The Benefits of Following a Plant-Based Diet
Studies have found that consuming a plant-based diet yields significant health benefits.
If followed properly, a plant-based diet maximizes nutrient intake. Many foods that, when eaten in excess, are linked with chronic illnesses are often avoidable when a plant-based diet is maintained. In general, a plant-based diet is low in saturated fat, virtually free of cholesterol, and rich in fiber, vitamins, minerals and antioxidants.
A healthy plant-based diet can lower the risk for everything from heart disease to hypertension, as well as the risks for diabetes and obesity.
Our Tips to Get A Plant-Based Diet Started
Going plant-based can seem intimidating but, with more and more people taking the plunge, it’s become easier than ever to try it out.
1. Ease into it: Begin by going “meatless” for one night a week. Whether you accomplish this by ordering prepared vegetarian or vegan meals to be delivered or looking at your favorite vegan cookbooks, easing into a meatless diet will make the transition feel not as sudden. As a food delivery service, the Eat Purely menu always has vegetarian and plant-based options making it easier than ever to forgo meat - and cooking.
2. Choose good fats: Ensuring that you include healthy fats such as olive oil, avocado, and nuts will leave you feeling fuller for longer and have a multitude of health benefits.
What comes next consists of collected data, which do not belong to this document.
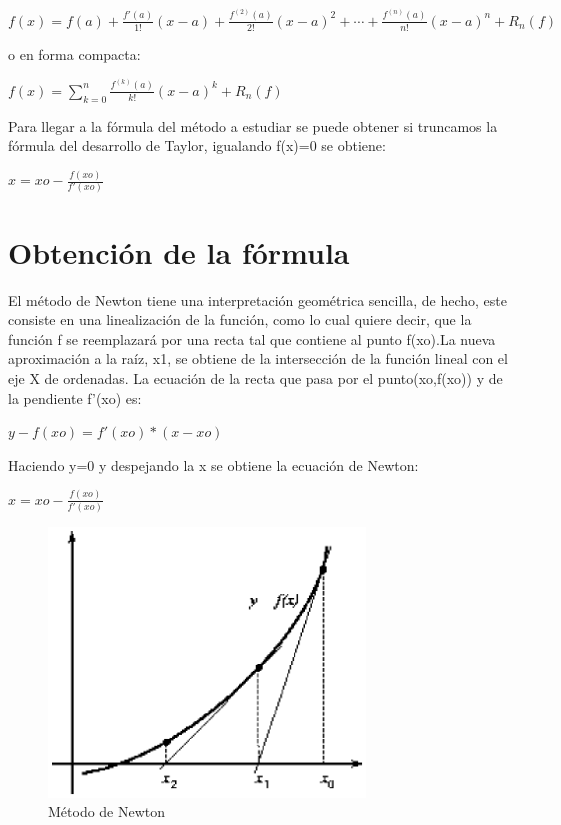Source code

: \centerline{$ f(x) = f(a) + \frac{f'(a)}{1!}(x - a) + \frac{f^{(2)}(a)}{2!}(x - a)^2 + \cdots + \frac{f^{(n)}(a)}{n!}(x - a)^n + R_n(f)$} 
\vspace{1cm}

o en forma compacta:\\

\centerline{$ f(x) = \sum_{k=0}^n \frac{f^{(k)}(a)}{k!}(x - a)^k + R_n(f) $}
\vspace{1cm}


Para llegar a la fórmula del método a estudiar se puede obtener si truncamos la fórmula del desarrollo de Taylor, igualando f(x)=0 se obtiene:\\

\centerline{$ x=xo-\frac{f(xo)}{f'(xo)} $}
\vspace{1cm}


\section{Obtención de la fórmula}
El método de Newton tiene una interpretación geométrica sencilla, de hecho, este consiste en una linealización de la función, como lo cual quiere decir, que la función f se reemplazará por una recta
tal que contiene al punto f(xo).La nueva aproximación a la raíz, x1, se obtiene de la intersección de la función lineal con el eje X de ordenadas.
La ecuación de la recta que pasa por el punto(xo,f(xo)) y de la pendiente f'(xo) es:\\
\centerline{$ y-f(xo)=f'(xo)*(x-xo) $}
Haciendo y=0 y despejando la x se obtiene la ecuación de Newton: \\
\centerline{$ x=xo-\frac{f(xo)}{f'(xo)} $}

\begin{figure}[!th]
\begin{center}
\includegraphics[width=0.75\textwidth]{images/a.eps}
\caption{Método de Newton}
\end{center}
\end{figure}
Here at Eat Purely, we use olive oil in all our housemade salad dressings, as we find both taste and health benefits to be tremendous.
3. Eat lots of vegetables: By loading up your plate with veggies at lunch and dinner, you are packing in nutrients as well as filling up your stomach. Vegetables have low caloric density, meaning that you can eat more of them for less calories, thus making you feel satiated. Vegetables can even be enjoyed as a snack with your favorite dips such as hummus, salsa, or guacamole.
4. Order in. You don’t have to do it all by yourself! Prepared, plant-based healthy meals can be found just about anywhere. As a matter of fact, you will likely even be able to pick up prepared healthy meals right at your grocery store! Our fresh, prepared meal delivery service offers delicious, nutrient-dense prepared vegetarian meals, delivered. And when you get prepared vegetarian meals delivery to your door, it’s easier than ever to stay on track with a plant-based, nutritious diet.
At the end of the day, there’s no one way to incorporate plant-based food into your diet. But each time you choose to eat plant-based, you’re making a conscious choice for the betterment of your health.